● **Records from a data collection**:
┏━━

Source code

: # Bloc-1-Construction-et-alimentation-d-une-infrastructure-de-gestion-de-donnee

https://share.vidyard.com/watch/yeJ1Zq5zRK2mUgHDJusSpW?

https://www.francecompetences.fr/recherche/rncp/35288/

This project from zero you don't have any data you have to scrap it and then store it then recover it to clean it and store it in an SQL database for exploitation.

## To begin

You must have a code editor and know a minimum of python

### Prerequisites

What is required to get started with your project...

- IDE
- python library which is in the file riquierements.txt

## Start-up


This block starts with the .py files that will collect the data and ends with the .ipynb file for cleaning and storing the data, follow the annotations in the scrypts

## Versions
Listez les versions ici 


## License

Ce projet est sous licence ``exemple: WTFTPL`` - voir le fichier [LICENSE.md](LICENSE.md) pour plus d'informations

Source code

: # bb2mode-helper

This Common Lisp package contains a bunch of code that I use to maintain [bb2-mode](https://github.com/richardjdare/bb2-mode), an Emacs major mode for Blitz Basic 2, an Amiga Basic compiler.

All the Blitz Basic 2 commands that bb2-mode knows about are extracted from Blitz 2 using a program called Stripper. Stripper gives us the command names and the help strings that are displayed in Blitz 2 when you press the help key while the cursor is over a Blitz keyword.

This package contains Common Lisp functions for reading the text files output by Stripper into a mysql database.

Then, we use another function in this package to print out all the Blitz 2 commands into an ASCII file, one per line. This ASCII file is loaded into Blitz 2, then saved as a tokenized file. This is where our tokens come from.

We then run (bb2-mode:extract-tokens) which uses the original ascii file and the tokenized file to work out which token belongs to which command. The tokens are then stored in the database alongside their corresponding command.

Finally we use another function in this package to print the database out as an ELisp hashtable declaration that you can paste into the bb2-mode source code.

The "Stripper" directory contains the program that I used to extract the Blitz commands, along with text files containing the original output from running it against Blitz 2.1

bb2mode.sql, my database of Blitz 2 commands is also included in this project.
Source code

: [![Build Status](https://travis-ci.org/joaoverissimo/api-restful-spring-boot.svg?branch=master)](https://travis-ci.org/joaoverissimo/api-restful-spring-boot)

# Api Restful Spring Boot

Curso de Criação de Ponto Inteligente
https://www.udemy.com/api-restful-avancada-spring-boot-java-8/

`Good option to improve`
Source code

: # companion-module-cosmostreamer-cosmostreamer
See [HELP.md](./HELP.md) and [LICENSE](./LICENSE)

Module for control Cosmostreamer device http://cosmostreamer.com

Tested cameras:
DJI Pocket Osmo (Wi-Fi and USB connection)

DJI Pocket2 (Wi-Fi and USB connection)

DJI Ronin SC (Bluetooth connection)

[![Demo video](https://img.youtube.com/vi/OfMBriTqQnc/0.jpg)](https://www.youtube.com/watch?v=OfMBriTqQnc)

┗━━

● **Activity**:
Search the entries above for the word "another", and copy every line where it occurs.

● **Exercise answer**:
Then, we use another function in this package to print out all the Blitz 2 commands into an ASCII file, one per line. This ASCII file is loaded into Blitz 2, then saved as a tokenized file. This is where our tokens come from.
Finally we use another function in this package to print the database out as an ELisp hashtable declaration that you can paste into the bb2-mode source code.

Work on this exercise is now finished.